# Clone transport question



## Iron Emmett (Sep 25, 2014)

So im having a friend send me some clones using the paper towel/sandwich bag in a paper towel roll method, im wondering what is the longest anyone has had their clones live sent this way? its gonna be a long trip probably 6-8 days in the mail, anyone know if they will make it that long? Im just worried about em drying up.

Im gonna try to have her 2 day em, but that usually takes a good 6 days.


----------



## Rosebud (Sep 25, 2014)

I have had clones from the east coast to the west coast and that is the method they used and they were perfect. Another one I got once was in a small pot. Very cool.


----------



## Iron Emmett (Sep 26, 2014)

Thanks for the reply Rose, ill have her send em and hope that they make it alive


----------



## BenfukD (Sep 26, 2014)

be sure they dont send them soaking with water...and if they use Priority mail  it should only take 3-4 days .  Here in the USA anyway.


----------



## The Hemp Goddess (Sep 26, 2014)

I would absolutely go 2 day shipping.  Six to 8 days seems like an awfully long time.  Are you sending it USPS?  I live in a little mountain community and nothing takes 6 days from anywhere in the continental US to get to me.  I also get tons of stuff off Amazon and most of it is shipped 2 day shipping.  It is a rare occurrence that I do not get 2-day stuff in 2 days.


----------



## Iron Emmett (Sep 26, 2014)

Thanks for the Reply HG, it takes so long because i live in Alaska, example i ordered somethings from Amazon with 2 day shipping on the 22nd, it wont be here till the 1st and it was shipped the 23rd.
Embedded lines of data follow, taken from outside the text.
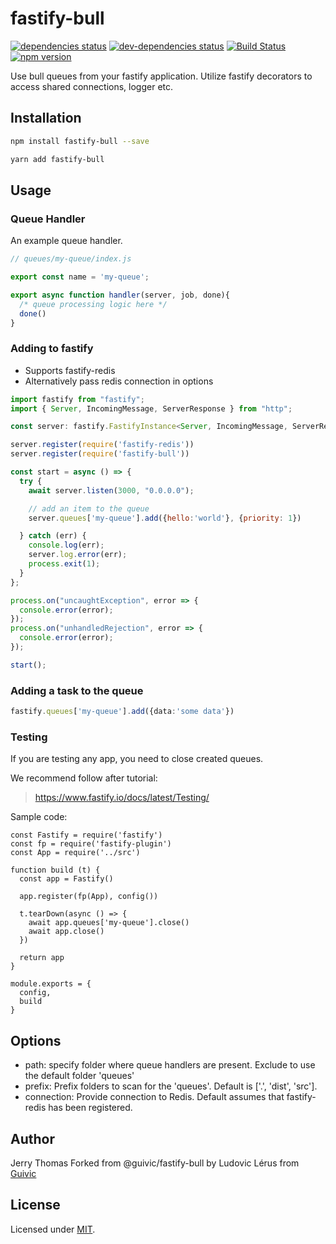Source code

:# fastify-bull
[![dependencies status](https://david-dm.org/jerrythomas/fastify-bull/status.svg)](https://david-dm.org/jerrythomas/fastify-bull#info=dependencies)
[![dev-dependencies status](https://david-dm.org/jerrythomas/fastify-bull/dev-status.svg)](https://david-dm.org/jerrythomas/fastify-bull#info=devDependencies)
[![Build Status](https://travis-ci.org/jerrythomas/fastify-bull.svg?branch=master)](https://travis-ci.org/jerrythomas/fastify-bull)
[![npm version](https://badge.fury.io/js/fastify-bull.svg)](https://badge.fury.io/js/fastify-bull)

Use bull queues from your fastify application. Utilize fastify decorators to access shared connections, logger etc.

## Installation

```bash
npm install fastify-bull --save

yarn add fastify-bull
```

## Usage

### Queue Handler

An example queue handler.

```js
// queues/my-queue/index.js

export const name = 'my-queue';

export async function handler(server, job, done){
  /* queue processing logic here */
  done()
}
```

### Adding to fastify

* Supports fastify-redis
* Alternatively pass redis connection in options

```js
import fastify from "fastify";
import { Server, IncomingMessage, ServerResponse } from "http";

const server: fastify.FastifyInstance<Server, IncomingMessage, ServerResponse> = fastify({logger:true});

server.register(require('fastify-redis'))
server.register(require('fastify-bull'))

const start = async () => {
  try {
    await server.listen(3000, "0.0.0.0");

    // add an item to the queue
    server.queues['my-queue'].add({hello:'world'}, {priority: 1})

  } catch (err) {
    console.log(err);
    server.log.error(err);
    process.exit(1);
  }
};

process.on("uncaughtException", error => {
  console.error(error);
});
process.on("unhandledRejection", error => {
  console.error(error);
});

start();
```

### Adding a task to the queue

```ts
fastify.queues['my-queue'].add({data:'some data'})
```

### Testing

If you are testing any app, you need to close created queues.

We recommend follow after tutorial: 

> https://www.fastify.io/docs/latest/Testing/


Sample code:

```
const Fastify = require('fastify')
const fp = require('fastify-plugin')
const App = require('../src')

function build (t) {
  const app = Fastify()

  app.register(fp(App), config())
  
  t.tearDown(async () => {
    await app.queues['my-queue'].close()
    await app.close()
  })

  return app
}

module.exports = {
  config,
  build
}
```

## Options

* path: specify folder where queue handlers are present. Exclude to use the default folder 'queues'
* prefix: Prefix folders to scan for the 'queues'. Default is ['.', 'dist', 'src'].
* connection: Provide connection to Redis. Default assumes that fastify-redis has been registered. 

## Author
Jerry Thomas
Forked from @guivic/fastify-bull by Ludovic Lérus from [Guivic](https://guivic.io)

## License

Licensed under [MIT](./LICENSE).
Just the way it goes up here.

Ill have her two day the clones for sure, anyone tried shipping them in a bottle with a little bit of water in the bottom to wick into their paper towels? maybe that'll help keep them soggy


----------



## Locked (Sep 26, 2014)

Iron Emmett said:


> Thanks for the Reply HG, it takes so long because i live in Alaska, example i ordered somethings from Amazon with 2 day shipping on the 22nd, it wont be here till the 1st and it was shipped the 23rd.
> 
> Just the way it goes up here.
> 
> Ill have her two day the clones for sure, anyone tried shipping them in a bottle with a little bit of water in the bottom to wick into their paper towels? maybe that'll help keep them soggy



Don't have them shipped like that. If you follow the Paper towel tube method that most of us use you will be fine.  Especially this time of year. 
If you use Priority Mail it should not be 6-8 days.  I would think clones mailed on Monday would get to you by Friday the latest.  Unless you live in a remote part of Alaska. 
You want the clones to be healthy and the rock wool or Rapid Rooter to be damp but not soaking wet.  That should get rapped in plastic wrap and put into the tube. Don't put wet paper anything in there with them. 

jmo


----------



## bwanabud (Sep 26, 2014)

I agree with the above posts, stick with the paper towel method. I have shipped to AK a number of times, 3 day ship to the door.


----------



## gottaloveplasma (Aug 14, 2015)

Wow can someone show me what this is with pictures perhaps.  Awesome idea.  What postal service do you guys use?


----------



## umbra (Aug 14, 2015)

plasma, no offense but this is a public forum...take it to pm


----------



## zem (Aug 15, 2015)

I always thought that Alaska was not for real and that it was only an imaginary territory in Risk game :laugh:


----------



## kaotik (Aug 15, 2015)

just saw an ad in skunk recently..
anyone try one of these yet?
http://www.cloneshipperunit.com/

seems like a neat little unit (and the only way clones would arrive safely in my location )
*i'm sure that will spark a sweet DIY idea with one of our forumers


----------



## Locked (Aug 15, 2015)

Well at 10 bucks a pop I would definitely want my clone containers back. Not bad if you and some buddies ship them back and forth to each other. That being said, the paper towel method works fine and costs very little.


----------



## Locked (Aug 15, 2015)

gottaloveplasma said:


> Wow can someone show me what this is with pictures perhaps.  Awesome idea.  What postal service do you guys use?




Showing and or going over details would only help LEO.  There are threads online if you do some research that show the method. I would not post them on the open board here though.  No reason to help LEO do it's "job".


----------



## gottaloveplasma (Aug 17, 2015)

Clone shipper is sick thanks for Link.


----------